West Indies were at their menacing best at this period yet somehow Border battled everything they, and anybody else, could throw at him.

He averaged 56.57 in 70 overseas Tests, 45.94 in 86 home Tests for a career average of 50.56. Incredibly he also made 273 one-day international appearances.

ORDINARY SOUL

"Essentially he was an ordinary soul who accomplished extraordinary deeds," wrote Australian journalist Mike Coward in a tribute which could equally apply to Flower.

An even better comparison could be with the great Jamaican George Headley, who like Flower was largely self-taught and played for the West Indies when they, like Zimbabwe now, usually lost.

Yet Headley still averaged 60.83 in Test cricket. Figures show he was more effective on bad pitches than the peerless Don Bradman and may have been the finest batsman on all surfaces between the two world wars.

"George Headley, this West Indian, would be my candidate for a clinical study of a great batsman as a unique type of human being, mentally and physically," wrote the Trinidadian Marxist historian and cricket writer C.L.R James in his classic "Beyond a Boundary".

Flower inhabits a far smaller world with far greater opportunities than Headley enjoyed. But his achievement in coming from a cricketing backwater and turning himself by sheer force of will into a great batsman is uncannily similar.

"I don't think we have seen anyone perform against South Africa like he has," says Procter. "We've never had two innings as good as that scored against us."

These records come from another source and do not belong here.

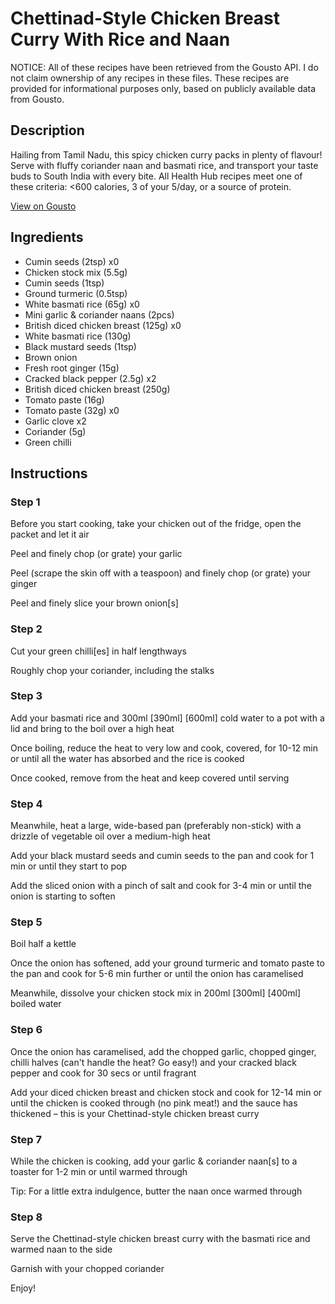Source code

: # Chettinad-Style Chicken Breast Curry With Rice and Naan

NOTICE: All of these recipes have been retrieved from the Gousto API. I do not claim ownership of any recipes in these files. These recipes are provided for informational purposes only, based on publicly available data from Gousto.

## Description

Hailing from Tamil Nadu, this spicy chicken curry packs in plenty of flavour! Serve with fluffy coriander naan and basmati rice, and transport your taste buds to South India with every bite. All Health Hub recipes meet one of these criteria: <600 calories, 3 of your 5/day, or a source of protein.

[View on Gousto](https://www.gousto.co.uk/recipes/cookbook/chettinad-style-chicken-breast-curry-with-rice-and-naan)

## Ingredients

- Cumin seeds (2tsp) x0
- Chicken stock mix (5.5g)
- Cumin seeds (1tsp)
- Ground turmeric (0.5tsp)
- White basmati rice (65g) x0
- Mini garlic & coriander naans (2pcs)
- British diced chicken breast (125g) x0
- White basmati rice (130g)
- Black mustard seeds (1tsp)
- Brown onion
- Fresh root ginger (15g)
- Cracked black pepper (2.5g) x2
- British diced chicken breast (250g)
- Tomato paste (16g)
- Tomato paste (32g) x0
- Garlic clove x2
- Coriander (5g)
- Green chilli

## Instructions


### Step 1

Before you start cooking, take your chicken out of the fridge, open the packet and let it air

Peel and finely chop (or grate) your garlic

Peel (scrape the skin off with a teaspoon) and finely chop (or grate) your ginger

Peel and finely slice your brown onion[s]


### Step 2

Cut your green chilli[es] in half lengthways

Roughly chop your coriander, including the stalks


### Step 3

Add your basmati rice and 300ml <span class="text-purple">[390ml] </span><span class="text-danger">[600ml]</span> cold water to a pot with a lid and bring to the boil over a high heat

Once boiling, reduce the heat to very low and cook, covered, for 10-12 min or until all the water has absorbed and the rice is cooked

Once cooked, remove from the heat and keep covered until serving


### Step 4

Meanwhile, heat a large, wide-based pan (preferably non-stick) with a drizzle of vegetable oil over a medium-high heat

Add your black mustard seeds and cumin seeds to the pan and cook for 1 min or until they start to pop

Add the sliced onion with a pinch of salt and cook for 3-4 min or until the onion is starting to soften


### Step 5

Boil half a kettle

Once the onion has softened, add your ground turmeric and tomato paste to the pan and cook for 5-6 min further or until the onion has caramelised

Meanwhile, dissolve your chicken stock mix in 200ml <span class="text-purple">[300ml]</span> <span class="text-danger">[400ml]</span> boiled water


### Step 6

Once the onion has caramelised, add the chopped garlic, chopped ginger, chilli halves (can't handle the heat? Go easy!) and your cracked black pepper and cook for 30 secs or until fragrant

Add your diced chicken breast and chicken stock and cook for 12-14 min or until the chicken is cooked through (no pink meat!) and the sauce has thickened – this is your Chettinad-style chicken breast curry


### Step 7

While the chicken is cooking, add your garlic & coriander naan[s] to a toaster for 1-2 min or until warmed through

Tip: For a little extra indulgence, butter the naan once warmed through

### Step 8

Serve the Chettinad-style chicken breast curry with the basmati rice and warmed naan to the side

Garnish with your chopped coriander

Enjoy!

Flower was disappointed but resigned after failing to reach another landmark with a double century in the second innings of the first Test.

"It's a pity I didn't get there because I was so close," he said. "But I had my opportunities and I didn't take them."

The only previous Zimbabwe batsman to score a century in both innings of a Test is Flower's younger brother Grant.

The pair enjoy a close relationship and, when batting together, often confuse all opponents other than South Africa by calling in Afrikaans.

They are both obsessed with physical fitness, playing squash and going on road runs together. Grant is more introverted while Andy understands the importance of the media in the modern game.

"I think as sportsmen in the public eye we're all ambassadors for our country," said Andy. During troubled times in Zimbabwe, his country could not have a finer representative.